PROBLEM REQUIREMENTS —
Reproduce, exactly and in full, the lines from the one with "http://dockone.io/article/2416" through the one with "- On first registration, a" in the data below; drop pictures.

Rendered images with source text
====
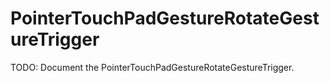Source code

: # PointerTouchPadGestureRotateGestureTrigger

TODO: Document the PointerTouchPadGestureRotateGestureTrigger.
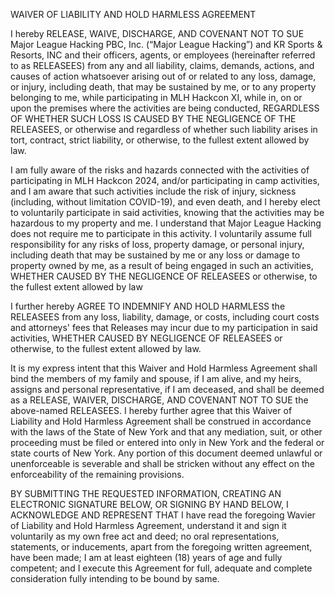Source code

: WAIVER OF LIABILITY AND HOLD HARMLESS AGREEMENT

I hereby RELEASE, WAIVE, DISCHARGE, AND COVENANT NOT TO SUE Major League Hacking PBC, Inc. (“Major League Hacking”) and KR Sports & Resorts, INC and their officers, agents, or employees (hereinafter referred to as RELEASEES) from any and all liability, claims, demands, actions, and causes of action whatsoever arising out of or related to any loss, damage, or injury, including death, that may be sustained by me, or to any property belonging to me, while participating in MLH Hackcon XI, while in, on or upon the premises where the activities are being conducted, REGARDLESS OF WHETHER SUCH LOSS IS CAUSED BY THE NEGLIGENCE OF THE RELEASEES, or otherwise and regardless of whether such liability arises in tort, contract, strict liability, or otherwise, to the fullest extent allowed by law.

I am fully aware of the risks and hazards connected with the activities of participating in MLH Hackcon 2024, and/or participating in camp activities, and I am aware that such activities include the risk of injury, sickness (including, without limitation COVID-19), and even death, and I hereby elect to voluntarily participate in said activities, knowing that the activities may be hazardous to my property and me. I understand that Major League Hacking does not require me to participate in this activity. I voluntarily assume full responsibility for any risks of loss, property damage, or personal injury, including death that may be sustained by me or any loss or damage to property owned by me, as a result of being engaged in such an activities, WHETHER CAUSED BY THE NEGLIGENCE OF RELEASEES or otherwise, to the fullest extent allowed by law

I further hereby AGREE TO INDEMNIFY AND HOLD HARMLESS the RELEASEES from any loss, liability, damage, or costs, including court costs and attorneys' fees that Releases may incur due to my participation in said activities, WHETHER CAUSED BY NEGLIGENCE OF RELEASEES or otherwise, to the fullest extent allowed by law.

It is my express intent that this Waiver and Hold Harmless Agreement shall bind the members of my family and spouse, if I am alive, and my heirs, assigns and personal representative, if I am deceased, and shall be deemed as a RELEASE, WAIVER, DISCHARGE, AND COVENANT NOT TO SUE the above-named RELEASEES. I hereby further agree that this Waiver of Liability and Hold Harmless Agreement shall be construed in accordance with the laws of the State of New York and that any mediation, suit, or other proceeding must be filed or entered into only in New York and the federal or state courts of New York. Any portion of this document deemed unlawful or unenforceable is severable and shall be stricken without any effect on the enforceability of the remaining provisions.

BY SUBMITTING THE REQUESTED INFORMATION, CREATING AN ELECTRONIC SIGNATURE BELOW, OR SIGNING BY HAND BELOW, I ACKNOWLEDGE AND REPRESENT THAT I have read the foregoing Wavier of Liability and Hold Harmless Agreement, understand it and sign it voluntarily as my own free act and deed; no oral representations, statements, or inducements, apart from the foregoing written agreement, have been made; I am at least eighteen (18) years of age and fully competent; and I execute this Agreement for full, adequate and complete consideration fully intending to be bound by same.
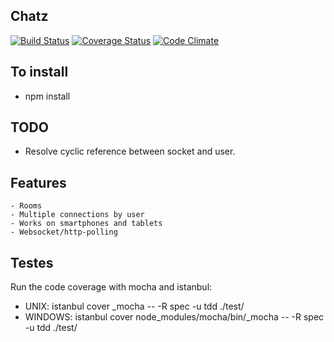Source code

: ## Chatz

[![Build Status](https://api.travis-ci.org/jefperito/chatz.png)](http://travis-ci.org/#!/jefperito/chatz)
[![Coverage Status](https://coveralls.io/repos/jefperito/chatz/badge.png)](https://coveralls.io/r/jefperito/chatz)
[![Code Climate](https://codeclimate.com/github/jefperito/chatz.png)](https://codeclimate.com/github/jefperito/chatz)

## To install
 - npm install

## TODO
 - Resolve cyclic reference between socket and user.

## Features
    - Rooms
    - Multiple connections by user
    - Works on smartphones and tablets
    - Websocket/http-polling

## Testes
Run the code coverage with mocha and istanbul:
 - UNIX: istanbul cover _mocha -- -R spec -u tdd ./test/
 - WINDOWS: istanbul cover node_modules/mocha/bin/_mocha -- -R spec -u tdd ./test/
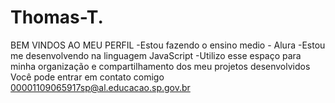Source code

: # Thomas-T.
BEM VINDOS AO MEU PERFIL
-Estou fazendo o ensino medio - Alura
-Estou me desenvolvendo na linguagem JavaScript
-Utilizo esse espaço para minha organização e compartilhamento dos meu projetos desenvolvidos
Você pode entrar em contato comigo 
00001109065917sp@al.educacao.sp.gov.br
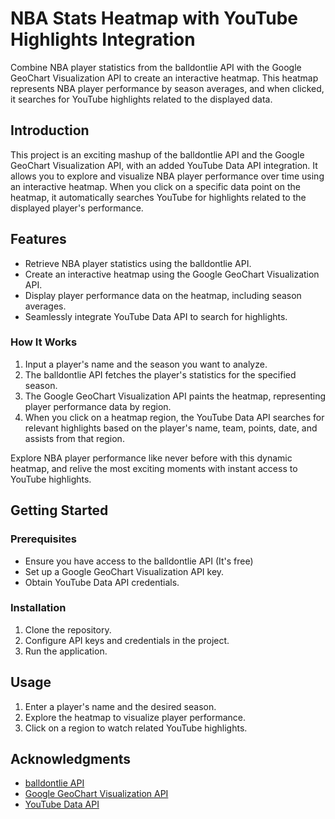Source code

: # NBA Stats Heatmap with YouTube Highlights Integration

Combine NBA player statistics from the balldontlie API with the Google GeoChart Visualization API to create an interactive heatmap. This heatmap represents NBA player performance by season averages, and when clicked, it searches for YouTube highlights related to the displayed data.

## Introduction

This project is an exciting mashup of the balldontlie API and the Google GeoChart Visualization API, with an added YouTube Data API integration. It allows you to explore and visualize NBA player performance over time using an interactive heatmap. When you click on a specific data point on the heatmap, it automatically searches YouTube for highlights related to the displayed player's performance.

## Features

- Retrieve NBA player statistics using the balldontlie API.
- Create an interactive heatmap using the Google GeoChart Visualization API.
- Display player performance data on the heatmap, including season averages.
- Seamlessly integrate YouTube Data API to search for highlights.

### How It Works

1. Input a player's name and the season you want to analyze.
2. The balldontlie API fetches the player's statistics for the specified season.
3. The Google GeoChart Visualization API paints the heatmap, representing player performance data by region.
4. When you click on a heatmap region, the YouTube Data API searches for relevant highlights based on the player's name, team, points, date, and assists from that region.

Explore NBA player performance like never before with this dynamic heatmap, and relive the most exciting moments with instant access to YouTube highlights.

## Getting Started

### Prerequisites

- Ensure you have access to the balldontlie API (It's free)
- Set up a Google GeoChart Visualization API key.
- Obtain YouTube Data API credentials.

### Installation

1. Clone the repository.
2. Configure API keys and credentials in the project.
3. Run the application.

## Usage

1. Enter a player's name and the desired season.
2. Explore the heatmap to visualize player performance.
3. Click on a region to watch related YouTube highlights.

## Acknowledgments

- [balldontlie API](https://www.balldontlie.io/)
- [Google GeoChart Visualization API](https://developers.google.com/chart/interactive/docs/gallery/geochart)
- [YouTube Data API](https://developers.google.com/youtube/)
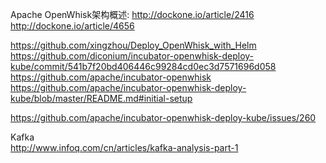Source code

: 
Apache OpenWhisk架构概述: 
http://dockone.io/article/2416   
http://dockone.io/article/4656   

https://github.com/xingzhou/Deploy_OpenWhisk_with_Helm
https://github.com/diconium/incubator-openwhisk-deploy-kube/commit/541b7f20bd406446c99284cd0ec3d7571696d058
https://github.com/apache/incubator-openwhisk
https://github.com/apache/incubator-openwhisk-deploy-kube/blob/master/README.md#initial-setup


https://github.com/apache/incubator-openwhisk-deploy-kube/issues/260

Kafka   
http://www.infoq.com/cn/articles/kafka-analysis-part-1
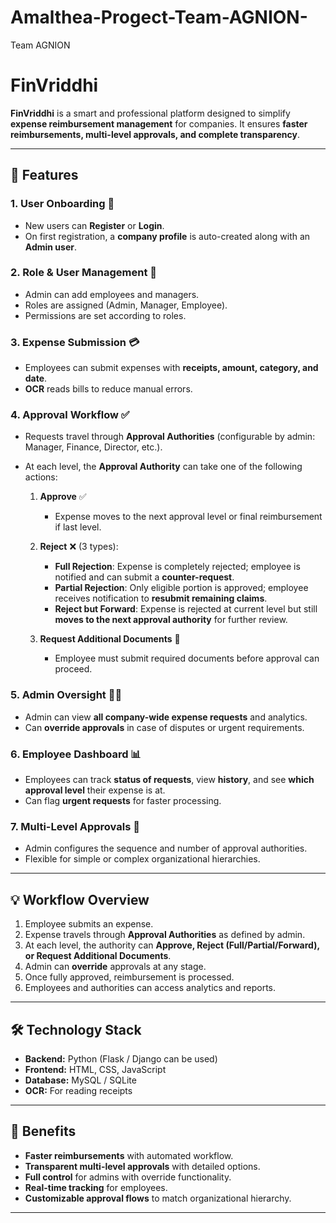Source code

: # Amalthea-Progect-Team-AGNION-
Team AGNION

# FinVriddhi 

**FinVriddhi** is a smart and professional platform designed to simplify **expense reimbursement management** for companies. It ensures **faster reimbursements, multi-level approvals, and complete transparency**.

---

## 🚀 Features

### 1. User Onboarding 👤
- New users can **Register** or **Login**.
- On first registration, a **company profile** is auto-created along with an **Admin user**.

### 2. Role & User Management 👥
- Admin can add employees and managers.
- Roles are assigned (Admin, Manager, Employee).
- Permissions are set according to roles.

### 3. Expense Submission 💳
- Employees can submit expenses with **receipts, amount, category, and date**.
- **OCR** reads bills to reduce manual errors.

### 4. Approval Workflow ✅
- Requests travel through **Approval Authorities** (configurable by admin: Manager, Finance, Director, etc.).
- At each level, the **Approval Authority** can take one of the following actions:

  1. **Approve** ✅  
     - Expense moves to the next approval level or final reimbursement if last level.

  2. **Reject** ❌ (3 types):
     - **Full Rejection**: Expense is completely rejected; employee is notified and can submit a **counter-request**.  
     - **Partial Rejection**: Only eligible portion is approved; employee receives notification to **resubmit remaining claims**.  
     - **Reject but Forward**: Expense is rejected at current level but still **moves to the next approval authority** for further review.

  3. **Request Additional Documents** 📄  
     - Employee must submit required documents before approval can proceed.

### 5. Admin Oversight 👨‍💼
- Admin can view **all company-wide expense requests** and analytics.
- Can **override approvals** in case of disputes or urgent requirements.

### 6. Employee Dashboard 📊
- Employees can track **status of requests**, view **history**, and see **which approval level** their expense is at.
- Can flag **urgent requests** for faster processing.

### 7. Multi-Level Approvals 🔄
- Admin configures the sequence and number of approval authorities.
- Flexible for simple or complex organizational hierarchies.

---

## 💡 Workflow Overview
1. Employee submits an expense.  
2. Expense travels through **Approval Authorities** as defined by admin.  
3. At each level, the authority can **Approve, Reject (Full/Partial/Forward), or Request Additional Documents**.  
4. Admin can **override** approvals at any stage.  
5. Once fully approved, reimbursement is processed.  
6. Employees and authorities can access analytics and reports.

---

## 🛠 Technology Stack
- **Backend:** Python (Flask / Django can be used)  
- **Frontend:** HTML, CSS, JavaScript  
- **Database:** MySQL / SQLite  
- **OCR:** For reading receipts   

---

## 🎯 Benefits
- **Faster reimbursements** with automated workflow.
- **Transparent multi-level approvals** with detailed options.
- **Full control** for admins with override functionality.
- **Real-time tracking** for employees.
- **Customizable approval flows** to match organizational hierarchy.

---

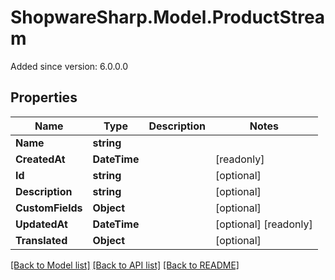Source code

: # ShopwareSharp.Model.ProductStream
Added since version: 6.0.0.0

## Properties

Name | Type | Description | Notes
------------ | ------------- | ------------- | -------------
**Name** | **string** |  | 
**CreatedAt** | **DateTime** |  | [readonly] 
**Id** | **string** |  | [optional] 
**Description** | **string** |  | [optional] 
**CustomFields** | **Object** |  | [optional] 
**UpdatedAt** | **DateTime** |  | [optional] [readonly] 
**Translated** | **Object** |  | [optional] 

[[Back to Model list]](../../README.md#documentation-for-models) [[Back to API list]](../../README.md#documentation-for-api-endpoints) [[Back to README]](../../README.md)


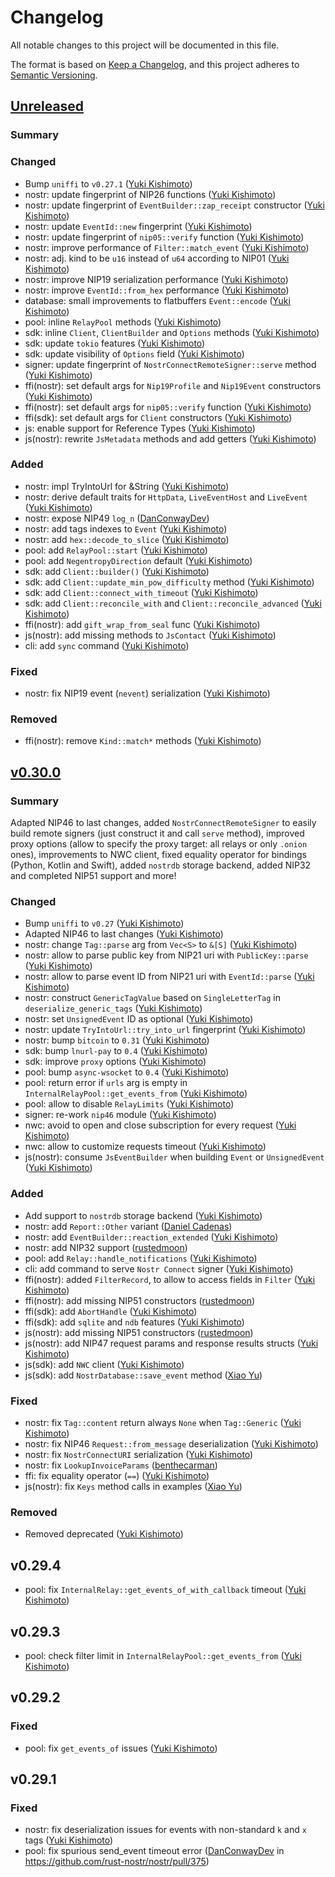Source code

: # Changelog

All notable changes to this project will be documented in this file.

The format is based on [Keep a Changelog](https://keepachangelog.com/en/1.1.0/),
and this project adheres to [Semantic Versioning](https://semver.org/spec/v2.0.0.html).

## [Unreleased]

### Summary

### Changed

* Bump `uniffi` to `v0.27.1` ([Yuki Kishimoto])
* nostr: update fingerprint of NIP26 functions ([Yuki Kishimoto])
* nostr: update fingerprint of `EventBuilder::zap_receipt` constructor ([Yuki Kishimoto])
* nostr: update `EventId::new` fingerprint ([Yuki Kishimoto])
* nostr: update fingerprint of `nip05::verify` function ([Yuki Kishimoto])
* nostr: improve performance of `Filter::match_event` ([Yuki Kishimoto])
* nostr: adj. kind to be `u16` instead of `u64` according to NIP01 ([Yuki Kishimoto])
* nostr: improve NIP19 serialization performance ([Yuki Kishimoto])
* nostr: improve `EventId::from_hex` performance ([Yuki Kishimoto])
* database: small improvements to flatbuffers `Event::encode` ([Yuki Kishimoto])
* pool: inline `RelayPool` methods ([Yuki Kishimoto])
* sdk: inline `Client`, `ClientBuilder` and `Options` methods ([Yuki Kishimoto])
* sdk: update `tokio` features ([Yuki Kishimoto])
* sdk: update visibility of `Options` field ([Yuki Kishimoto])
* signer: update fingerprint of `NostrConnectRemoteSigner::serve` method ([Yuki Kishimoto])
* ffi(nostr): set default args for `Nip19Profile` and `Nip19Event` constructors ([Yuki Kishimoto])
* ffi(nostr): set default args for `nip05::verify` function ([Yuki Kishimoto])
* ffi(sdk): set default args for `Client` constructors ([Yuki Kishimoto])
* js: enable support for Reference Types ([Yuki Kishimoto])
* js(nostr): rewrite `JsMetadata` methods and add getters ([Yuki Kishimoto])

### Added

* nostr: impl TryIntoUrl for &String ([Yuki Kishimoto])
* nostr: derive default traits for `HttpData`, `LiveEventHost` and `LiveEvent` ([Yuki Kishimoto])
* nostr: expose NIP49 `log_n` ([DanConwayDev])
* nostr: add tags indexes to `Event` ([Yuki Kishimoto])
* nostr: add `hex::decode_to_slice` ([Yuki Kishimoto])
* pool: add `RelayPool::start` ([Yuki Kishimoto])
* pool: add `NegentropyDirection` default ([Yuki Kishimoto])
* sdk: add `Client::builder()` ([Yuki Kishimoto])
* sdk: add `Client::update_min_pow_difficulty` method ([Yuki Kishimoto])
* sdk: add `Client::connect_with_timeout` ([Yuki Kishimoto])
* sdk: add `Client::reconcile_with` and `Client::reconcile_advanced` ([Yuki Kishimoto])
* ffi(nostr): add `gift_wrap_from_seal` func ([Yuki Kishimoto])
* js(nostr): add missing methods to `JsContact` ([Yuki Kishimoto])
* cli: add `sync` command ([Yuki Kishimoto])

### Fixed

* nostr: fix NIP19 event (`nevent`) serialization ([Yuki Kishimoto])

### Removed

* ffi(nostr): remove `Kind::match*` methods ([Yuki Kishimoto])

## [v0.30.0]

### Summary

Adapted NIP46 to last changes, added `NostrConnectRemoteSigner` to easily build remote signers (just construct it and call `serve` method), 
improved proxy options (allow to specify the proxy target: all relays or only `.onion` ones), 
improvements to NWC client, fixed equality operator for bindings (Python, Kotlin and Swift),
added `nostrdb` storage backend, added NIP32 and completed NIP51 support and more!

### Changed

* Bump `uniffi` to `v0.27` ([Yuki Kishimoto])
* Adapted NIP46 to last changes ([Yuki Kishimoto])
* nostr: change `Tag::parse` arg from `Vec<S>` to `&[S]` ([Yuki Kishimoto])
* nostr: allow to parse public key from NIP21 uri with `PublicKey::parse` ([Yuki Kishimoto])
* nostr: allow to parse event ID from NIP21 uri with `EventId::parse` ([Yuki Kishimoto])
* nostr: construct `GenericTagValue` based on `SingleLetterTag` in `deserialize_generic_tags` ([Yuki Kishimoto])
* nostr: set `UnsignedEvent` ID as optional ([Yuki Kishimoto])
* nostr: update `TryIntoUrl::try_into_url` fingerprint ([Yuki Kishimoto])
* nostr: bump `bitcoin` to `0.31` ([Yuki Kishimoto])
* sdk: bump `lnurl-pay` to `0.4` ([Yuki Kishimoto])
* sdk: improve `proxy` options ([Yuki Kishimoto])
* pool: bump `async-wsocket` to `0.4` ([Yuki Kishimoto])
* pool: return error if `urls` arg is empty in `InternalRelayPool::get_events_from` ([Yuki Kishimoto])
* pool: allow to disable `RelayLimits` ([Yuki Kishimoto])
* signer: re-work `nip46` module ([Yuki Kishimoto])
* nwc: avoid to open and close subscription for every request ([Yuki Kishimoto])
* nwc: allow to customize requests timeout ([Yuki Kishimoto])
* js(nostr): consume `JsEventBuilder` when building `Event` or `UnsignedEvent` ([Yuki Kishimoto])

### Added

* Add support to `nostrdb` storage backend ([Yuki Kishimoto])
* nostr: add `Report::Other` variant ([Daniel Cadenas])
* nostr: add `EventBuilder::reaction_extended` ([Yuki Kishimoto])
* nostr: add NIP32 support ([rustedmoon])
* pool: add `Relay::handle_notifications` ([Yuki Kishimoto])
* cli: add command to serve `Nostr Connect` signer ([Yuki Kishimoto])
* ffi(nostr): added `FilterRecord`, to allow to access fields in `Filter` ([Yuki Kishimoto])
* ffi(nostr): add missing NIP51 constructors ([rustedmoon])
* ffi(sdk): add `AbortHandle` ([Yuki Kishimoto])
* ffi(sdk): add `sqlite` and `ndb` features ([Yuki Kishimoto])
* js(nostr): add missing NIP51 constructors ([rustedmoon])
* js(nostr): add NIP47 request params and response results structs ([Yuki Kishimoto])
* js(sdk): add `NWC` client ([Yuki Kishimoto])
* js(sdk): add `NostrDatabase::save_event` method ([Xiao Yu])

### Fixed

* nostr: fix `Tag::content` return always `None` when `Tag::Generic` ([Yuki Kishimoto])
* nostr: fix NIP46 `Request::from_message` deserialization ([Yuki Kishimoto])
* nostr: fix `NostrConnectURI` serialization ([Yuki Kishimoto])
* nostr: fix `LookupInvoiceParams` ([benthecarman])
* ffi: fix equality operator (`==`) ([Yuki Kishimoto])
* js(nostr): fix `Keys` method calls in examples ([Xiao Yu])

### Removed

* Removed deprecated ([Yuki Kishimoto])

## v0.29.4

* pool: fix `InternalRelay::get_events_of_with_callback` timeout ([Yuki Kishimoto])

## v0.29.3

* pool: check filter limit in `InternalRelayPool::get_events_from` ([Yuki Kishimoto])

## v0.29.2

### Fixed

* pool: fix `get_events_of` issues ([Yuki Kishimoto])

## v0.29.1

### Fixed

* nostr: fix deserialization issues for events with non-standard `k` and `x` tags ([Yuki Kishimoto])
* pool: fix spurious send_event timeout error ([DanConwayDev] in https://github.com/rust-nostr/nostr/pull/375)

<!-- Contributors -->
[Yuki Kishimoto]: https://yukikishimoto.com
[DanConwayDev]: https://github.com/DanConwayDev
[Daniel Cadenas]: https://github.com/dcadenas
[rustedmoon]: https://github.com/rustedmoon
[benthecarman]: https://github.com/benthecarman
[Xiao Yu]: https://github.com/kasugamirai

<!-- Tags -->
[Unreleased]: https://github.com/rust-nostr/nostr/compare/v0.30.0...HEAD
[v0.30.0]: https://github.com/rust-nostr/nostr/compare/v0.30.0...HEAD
====
EXPECTED OUTPUT —
http://dockone.io/article/2416   
http://dockone.io/article/4656   

https://github.com/xingzhou/Deploy_OpenWhisk_with_Helm
https://github.com/diconium/incubator-openwhisk-deploy-kube/commit/541b7f20bd406446c99284cd0ec3d7571696d058
https://github.com/apache/incubator-openwhisk
https://github.com/apache/incubator-openwhisk-deploy-kube/blob/master/README.md#initial-setup


https://github.com/apache/incubator-openwhisk-deploy-kube/issues/260

Kafka   
http://www.infoq.com/cn/articles/kafka-analysis-part-1
Source code

: # Amalthea-Progect-Team-AGNION-
Team AGNION

# FinVriddhi 

**FinVriddhi** is a smart and professional platform designed to simplify **expense reimbursement management** for companies. It ensures **faster reimbursements, multi-level approvals, and complete transparency**.

---

## 🚀 Features

### 1. User Onboarding 👤
- New users can **Register** or **Login**.
- On first registration, a **company profile** is auto-created along with an **Admin user**.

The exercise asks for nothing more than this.